** RECORD SET follows **

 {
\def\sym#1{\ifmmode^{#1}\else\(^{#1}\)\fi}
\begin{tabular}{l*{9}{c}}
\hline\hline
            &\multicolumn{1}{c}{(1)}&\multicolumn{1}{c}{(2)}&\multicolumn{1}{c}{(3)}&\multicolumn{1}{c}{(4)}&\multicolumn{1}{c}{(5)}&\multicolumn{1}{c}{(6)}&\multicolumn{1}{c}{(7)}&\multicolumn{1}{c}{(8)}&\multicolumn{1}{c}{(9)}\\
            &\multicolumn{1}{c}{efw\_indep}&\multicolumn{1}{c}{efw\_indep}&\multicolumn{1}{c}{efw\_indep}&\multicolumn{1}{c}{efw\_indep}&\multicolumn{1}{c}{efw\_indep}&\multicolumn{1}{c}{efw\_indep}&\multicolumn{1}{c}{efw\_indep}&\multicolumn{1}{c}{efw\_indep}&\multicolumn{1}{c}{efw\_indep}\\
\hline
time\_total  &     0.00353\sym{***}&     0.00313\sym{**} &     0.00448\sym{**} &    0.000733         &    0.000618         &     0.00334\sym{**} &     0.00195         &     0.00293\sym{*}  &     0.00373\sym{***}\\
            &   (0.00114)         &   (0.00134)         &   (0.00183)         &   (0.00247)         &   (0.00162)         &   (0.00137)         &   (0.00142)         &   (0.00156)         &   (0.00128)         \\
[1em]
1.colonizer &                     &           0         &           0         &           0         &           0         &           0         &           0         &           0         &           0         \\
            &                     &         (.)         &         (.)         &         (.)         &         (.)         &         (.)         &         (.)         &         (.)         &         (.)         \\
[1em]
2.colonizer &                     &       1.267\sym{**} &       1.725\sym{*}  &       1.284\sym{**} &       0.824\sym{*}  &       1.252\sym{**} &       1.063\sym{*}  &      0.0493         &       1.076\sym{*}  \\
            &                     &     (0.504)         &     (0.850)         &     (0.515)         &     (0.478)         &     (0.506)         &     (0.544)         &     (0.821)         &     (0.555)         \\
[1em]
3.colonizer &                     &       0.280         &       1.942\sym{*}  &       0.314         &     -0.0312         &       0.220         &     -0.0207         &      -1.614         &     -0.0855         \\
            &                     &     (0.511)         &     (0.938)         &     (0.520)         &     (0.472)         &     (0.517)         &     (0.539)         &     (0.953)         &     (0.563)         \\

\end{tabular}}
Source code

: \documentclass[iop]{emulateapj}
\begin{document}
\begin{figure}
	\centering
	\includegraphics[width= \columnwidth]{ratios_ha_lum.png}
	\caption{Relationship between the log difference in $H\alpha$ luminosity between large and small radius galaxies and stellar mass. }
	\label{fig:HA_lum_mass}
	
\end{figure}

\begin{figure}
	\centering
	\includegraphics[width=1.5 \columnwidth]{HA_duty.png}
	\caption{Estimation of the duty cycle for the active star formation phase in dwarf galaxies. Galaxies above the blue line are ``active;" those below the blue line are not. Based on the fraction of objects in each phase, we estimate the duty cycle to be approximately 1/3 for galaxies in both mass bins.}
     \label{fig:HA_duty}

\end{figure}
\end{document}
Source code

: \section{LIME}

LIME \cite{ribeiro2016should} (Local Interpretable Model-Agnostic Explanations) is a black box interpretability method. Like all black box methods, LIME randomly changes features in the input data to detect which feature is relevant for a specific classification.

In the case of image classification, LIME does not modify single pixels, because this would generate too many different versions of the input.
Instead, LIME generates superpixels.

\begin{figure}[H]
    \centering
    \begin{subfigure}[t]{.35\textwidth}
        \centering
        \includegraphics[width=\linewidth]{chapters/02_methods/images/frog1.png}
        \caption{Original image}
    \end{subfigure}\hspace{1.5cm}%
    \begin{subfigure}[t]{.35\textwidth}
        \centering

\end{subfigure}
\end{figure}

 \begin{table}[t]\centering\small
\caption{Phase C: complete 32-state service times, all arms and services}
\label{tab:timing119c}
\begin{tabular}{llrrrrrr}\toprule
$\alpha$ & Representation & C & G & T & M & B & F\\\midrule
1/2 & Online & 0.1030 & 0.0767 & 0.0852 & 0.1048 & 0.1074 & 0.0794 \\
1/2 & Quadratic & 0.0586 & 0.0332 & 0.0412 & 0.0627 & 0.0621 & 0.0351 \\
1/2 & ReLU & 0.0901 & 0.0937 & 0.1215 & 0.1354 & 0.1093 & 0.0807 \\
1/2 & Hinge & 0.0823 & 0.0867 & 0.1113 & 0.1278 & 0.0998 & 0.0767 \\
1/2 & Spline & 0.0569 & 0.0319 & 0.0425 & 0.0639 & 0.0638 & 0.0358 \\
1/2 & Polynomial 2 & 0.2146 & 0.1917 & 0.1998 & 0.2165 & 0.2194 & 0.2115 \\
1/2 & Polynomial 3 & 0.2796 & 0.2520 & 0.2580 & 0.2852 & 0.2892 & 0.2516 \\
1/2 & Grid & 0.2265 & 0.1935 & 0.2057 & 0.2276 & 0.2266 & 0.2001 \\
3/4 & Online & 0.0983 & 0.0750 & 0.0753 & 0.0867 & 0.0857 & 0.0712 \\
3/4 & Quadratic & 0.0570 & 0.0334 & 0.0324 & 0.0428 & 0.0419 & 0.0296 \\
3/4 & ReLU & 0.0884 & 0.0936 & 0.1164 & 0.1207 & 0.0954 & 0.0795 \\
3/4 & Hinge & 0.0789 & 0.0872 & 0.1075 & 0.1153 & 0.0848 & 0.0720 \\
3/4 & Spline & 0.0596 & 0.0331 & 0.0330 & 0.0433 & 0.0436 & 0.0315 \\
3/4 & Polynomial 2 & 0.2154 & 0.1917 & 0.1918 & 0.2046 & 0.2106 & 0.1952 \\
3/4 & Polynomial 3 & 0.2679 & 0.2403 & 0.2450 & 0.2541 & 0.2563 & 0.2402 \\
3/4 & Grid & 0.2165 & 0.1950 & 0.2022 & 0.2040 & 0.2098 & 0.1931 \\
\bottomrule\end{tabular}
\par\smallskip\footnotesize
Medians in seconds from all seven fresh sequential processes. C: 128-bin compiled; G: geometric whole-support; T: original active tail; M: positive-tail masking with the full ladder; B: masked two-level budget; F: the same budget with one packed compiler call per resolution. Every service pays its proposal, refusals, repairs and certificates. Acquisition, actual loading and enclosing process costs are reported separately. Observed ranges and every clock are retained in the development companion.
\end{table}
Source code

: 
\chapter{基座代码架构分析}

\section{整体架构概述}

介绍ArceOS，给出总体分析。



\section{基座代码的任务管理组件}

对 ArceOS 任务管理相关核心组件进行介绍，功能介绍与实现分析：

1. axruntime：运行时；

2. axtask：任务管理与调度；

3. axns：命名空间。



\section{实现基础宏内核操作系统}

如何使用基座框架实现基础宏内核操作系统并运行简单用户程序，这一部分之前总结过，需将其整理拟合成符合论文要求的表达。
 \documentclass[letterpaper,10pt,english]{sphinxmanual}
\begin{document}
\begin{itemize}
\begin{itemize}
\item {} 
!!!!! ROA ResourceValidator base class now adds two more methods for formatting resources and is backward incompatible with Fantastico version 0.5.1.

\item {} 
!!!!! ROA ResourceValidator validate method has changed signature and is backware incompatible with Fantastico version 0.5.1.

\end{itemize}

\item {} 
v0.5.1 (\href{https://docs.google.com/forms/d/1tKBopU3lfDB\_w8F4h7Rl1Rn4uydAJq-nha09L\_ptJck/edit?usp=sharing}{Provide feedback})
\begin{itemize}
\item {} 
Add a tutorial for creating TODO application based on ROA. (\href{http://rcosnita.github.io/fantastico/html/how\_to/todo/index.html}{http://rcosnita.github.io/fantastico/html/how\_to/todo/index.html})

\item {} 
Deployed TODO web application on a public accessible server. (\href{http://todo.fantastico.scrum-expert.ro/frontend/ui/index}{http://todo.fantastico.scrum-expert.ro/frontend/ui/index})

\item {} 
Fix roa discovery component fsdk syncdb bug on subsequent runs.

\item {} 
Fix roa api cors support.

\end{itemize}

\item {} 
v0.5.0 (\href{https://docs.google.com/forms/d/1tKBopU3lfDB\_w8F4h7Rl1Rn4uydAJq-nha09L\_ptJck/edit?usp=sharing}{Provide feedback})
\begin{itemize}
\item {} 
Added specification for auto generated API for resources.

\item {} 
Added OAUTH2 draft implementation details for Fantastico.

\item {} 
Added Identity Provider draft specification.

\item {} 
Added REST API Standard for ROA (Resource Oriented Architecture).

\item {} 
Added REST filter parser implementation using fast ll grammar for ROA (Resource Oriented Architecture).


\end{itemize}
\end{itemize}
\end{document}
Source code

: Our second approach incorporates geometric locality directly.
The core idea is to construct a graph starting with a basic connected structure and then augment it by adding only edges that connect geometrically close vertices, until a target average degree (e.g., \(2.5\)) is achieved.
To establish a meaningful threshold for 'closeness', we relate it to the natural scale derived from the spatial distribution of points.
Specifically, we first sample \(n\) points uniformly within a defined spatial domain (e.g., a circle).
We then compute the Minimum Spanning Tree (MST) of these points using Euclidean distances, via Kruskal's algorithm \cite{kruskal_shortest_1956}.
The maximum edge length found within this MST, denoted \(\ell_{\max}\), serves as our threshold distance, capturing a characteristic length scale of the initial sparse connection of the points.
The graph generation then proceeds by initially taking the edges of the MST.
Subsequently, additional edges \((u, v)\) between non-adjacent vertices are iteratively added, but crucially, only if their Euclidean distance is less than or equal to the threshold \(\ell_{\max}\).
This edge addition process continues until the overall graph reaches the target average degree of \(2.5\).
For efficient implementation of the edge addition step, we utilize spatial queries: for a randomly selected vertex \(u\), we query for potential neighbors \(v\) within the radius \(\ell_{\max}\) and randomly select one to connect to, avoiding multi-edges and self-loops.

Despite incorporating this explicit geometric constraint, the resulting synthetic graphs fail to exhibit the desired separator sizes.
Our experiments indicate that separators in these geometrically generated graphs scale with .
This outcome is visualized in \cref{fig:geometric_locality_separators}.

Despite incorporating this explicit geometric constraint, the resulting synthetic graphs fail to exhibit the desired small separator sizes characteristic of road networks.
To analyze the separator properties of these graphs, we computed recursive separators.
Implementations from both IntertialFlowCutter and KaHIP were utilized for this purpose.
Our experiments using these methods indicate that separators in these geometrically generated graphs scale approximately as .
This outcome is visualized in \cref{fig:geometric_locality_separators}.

** End of RECORD SET **

▸ **PROBLEM REQUIREMENTS**:
Look through the material above and print exactly the lines from the one containing "1/2 & Grid &" to the one containing "3/4 & Spline", both included, and nothing more.

▸ **RESPONSE TO THE TASK**:
1/2 & Grid & 0.2265 & 0.1935 & 0.2057 & 0.2276 & 0.2266 & 0.2001 \\
3/4 & Online & 0.0983 & 0.0750 & 0.0753 & 0.0867 & 0.0857 & 0.0712 \\
3/4 & Quadratic & 0.0570 & 0.0334 & 0.0324 & 0.0428 & 0.0419 & 0.0296 \\
3/4 & ReLU & 0.0884 & 0.0936 & 0.1164 & 0.1207 & 0.0954 & 0.0795 \\
3/4 & Hinge & 0.0789 & 0.0872 & 0.1075 & 0.1153 & 0.0848 & 0.0720 \\
3/4 & Spline & 0.0596 & 0.0331 & 0.0330 & 0.0433 & 0.0436 & 0.0315 \\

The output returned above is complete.